I had a several Drobos in the past. On a PC, very slow. Lots of problems with Firewire interface (could have been the Dell), fewer problems with USB 3.0

Now on a Mac and I am using OWC Thunderbay 4 with HGST drives (my research indicates these are highly reliable) and Softraid. Run the system four 4TB drives in a Raid configuration. This is one copy. Other copies are kept off line or in the bank vault. 

This rather affordable solution. Other boxes, much more sophisticated, cost lots more.


----------



## Halfrack (Dec 1, 2015)

Happy to help - context makes it a lot easier.

I'm going to +1 on the Thunderbay 4 - it'll hold 4 drives, and as an added benefit doesn't have the horrible external power brick or switches that could be moved. What you can do is hedge your 5DsR purchase and step a little further for lots more space:

$1217
http://eshop.macsales.com/item/OWC/TB2IVT20.0S/
or $1279
http://eshop.macsales.com/item/OWC/TB2SRT20.0S/

It's the 20tb version, but you'd operate it in the same way - it shows up as 4 drives on your Mac. If you're still running 10.10, few clicks in Disk Utility turns it into 2 5tb drives that are redundant in the event of a drive failure. If you've upgraded to 10.11, you'll need to use the Software RAID software to configure the RAID 1 volumes. Use one as your archive, and one as your working set. Yes, there are fancy things that can be done to make it a bit faster, but the trade off is special software that can cause issues or hardware that is proprietary. If you want to save a few bucks you can get the bare drives and the enclosure without any disks, installing them is really easy, but it doesn't get the burn-in (aka testing) that MacSales is going to do for you.
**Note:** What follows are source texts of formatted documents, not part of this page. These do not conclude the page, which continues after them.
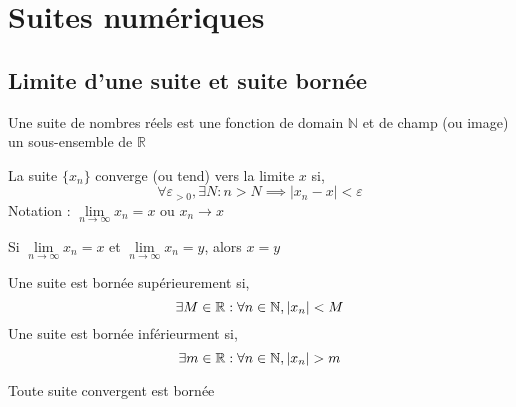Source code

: \section{Suites numériques}
\subsection{Limite d'une suite et suite bornée}
	\begin{mydef}
		Une suite de nombres réels est une fonction de domain $\mathbb{N}$ et de champ (ou image) un sous-ensemble de $\mathbb{R}$
	\end{mydef}
	\begin{mydef}
		La suite $\{x_n\}$ converge (ou tend) vers la limite $x$ si, \[\forall\varepsilon_{>0},\exists N : n>N \implies |x_n-x|<\varepsilon\]
		Notation : $\lim\limits_{n\to\infty} x_n=x$ ou $x_n\longrightarrow x$
	\end{mydef}
	\begin{mythm}[Unicité]
		Si $\lim\limits_{n\to\infty}x_n =x$ et $\lim\limits_{n\to\infty}x_n=y$, alors $x=y$
	\end{mythm}
	\begin{mydef}
		Une suite est bornée supérieurement si,\[\exists M\in\mathbb{R} : \forall n\in\mathbb{N}, |x_n| < M\]Une suite est bornée inférieurment si,\[\exists m\inreal : \forall n\ininteger, |x_n|>m\]
	\end{mydef}
	\begin{mythm}
		Toute suite convergent est bornée
	\end{mythm}
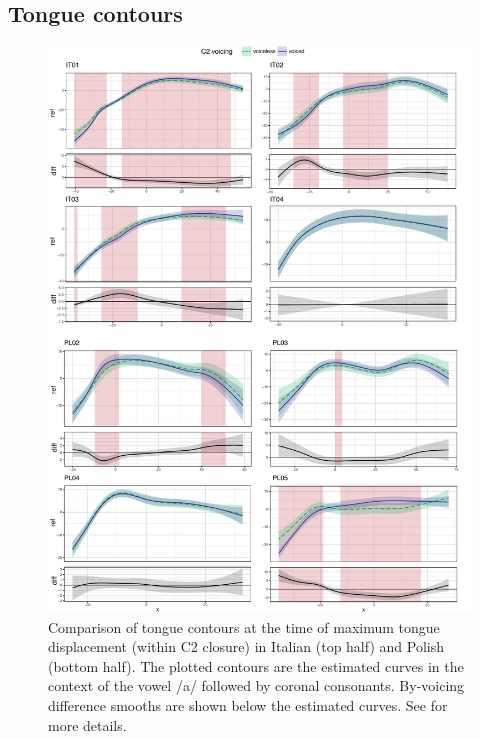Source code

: \documentclass[authoryear, 5p]{elsarticle}
\begin{document}

\subsection{Tongue contours}\label{tongue-contours}

\label{s:splines}

\begin{figure}
    \centering
    \includegraphics[height=.9\textheight]{fig/tra-colour.pdf}
    \caption{Comparison of tongue contours at the time of maximum tongue displacement (within C2 closure) in Italian (top half) and Polish (bottom half). The plotted contours are the estimated curves in the context of the vowel /a/ followed by coronal consonants. By-voicing difference smooths are shown below the estimated curves. See  for more details.}
    \label{f:tra}
\end{figure}
\end{document}
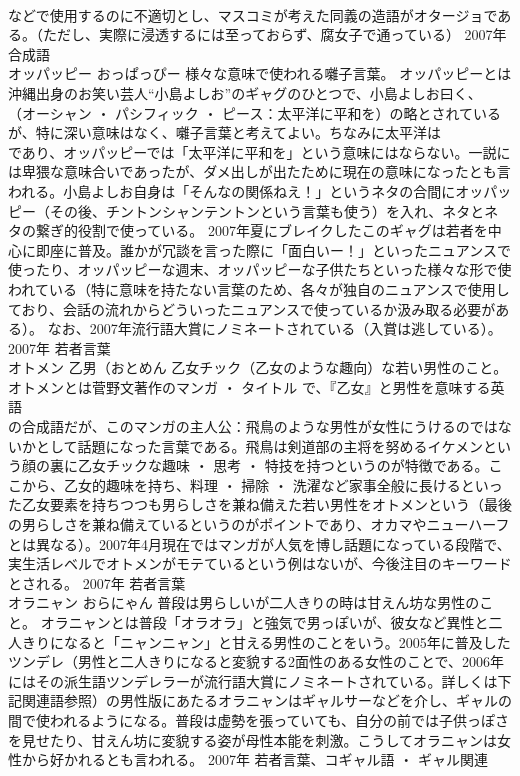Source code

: \documentclass[8pt]{extreport}
\begin{document}
\begin{CJK}{UTF8}{min}
\\	などで使用するのに不適切とし、マスコミが考えた同義の造語がオタージョである。（ただし、実際に浸透するには至っておらず、腐女子で通っている）	2007年	合成語	
\\	オッパッピー	おっぱっぴー	様々な意味で使われる囃子言葉。	オッパッピーとは沖縄出身のお笑い芸人“小島よしお”のギャグのひとつで、小島よしお曰く、
\\	（オーシャン ・ パシフィック ・ ピース：太平洋に平和を）の略とされているが、特に深い意味はなく、囃子言葉と考えてよい。ちなみに太平洋は
\\	であり、オッパッピーでは「太平洋に平和を」という意味にはならない。一説には卑猥な意味合いであったが、ダメ出しが出たために現在の意味になったとも言われる。小島よしお自身は「そんなの関係ねえ！」というネタの合間にオッパッピー（その後、チントンシャンテントンという言葉も使う）を入れ、ネタとネタの繋ぎ的役割で使っている。 2007年夏にブレイクしたこのギャグは若者を中心に即座に普及。誰かが冗談を言った際に「面白いー！」といったニュアンスで使ったり、オッパッピーな週末、オッパッピーな子供たちといった様々な形で使われている（特に意味を持たない言葉のため、各々が独自のニュアンスで使用しており、会話の流れからどういったニュアンスで使っているか汲み取る必要がある）。 なお、2007年流行語大賞にノミネートされている（入賞は逃している）。	2007年	若者言葉	
\\	オトメン	乙男（おとめん	乙女チック（乙女のような趣向）な若い男性のこと。	オトメンとは菅野文著作のマンガ ・ タイトル で、『乙女』と男性を意味する英語
\\	の合成語だが、このマンガの主人公：飛鳥のような男性が女性にうけるのではないかとして話題になった言葉である。飛鳥は剣道部の主将を努めるイケメンという顔の裏に乙女チックな趣味 ・ 思考 ・ 特技を持つというのが特徴である。ここから、乙女的趣味を持ち、料理 ・ 掃除 ・ 洗濯など家事全般に長けるといった乙女要素を持ちつつも男らしさを兼ね備えた若い男性をオトメンという（最後の男らしさを兼ね備えているというのがポイントであり、オカマやニューハーフとは異なる）。2007年4月現在ではマンガが人気を博し話題になっている段階で、実生活レベルでオトメンがモテているという例はないが、今後注目のキーワードとされる。	2007年	若者言葉	
\\	オラニャン	おらにゃん	普段は男らしいが二人きりの時は甘えん坊な男性のこと。	オラニャンとは普段「オラオラ」と強気で男っぽいが、彼女など異性と二人きりになると「ニャンニャン」と甘える男性のことをいう。2005年に普及したツンデレ（男性と二人きりになると変貌する2面性のある女性のことで、2006年にはその派生語ツンデレラーが流行語大賞にノミネートされている。詳しくは下記関連語参照）の男性版にあたるオラニャンはギャルサーなどを介し、ギャルの間で使われるようになる。普段は虚勢を張っていても、自分の前では子供っぽさを見せたり、甘えん坊に変貌する姿が母性本能を刺激。こうしてオラニャンは女性から好かれるとも言われる。	2007年	若者言葉、コギャル語 ・ ギャル関連	

\end{CJK}
\end{document}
Here's the bit on Apple removing the software raid from 10.11 and how to work around it in terminal:
http://www.tekrevue.com/tip/create-raid-el-capitan/
http://www.softraid.com/pages/support/compatibility_notes.html


----------



## kaihp (Dec 1, 2015)

Halfrack, good that you got us back on track.

Chuck: my apologies, I intent wasn't to have you roll-your-own (that's a fairly specialized thing), but more put a perspective on things. Sorry for using the fire hose on you 

*Capacity*: With 6TB now and adding another 2TB next year, you really need to consider both capacity and reliability. Getting a 8TB array now will just last you 12 months. In my mind, I would look at >10-12TB usable capacity.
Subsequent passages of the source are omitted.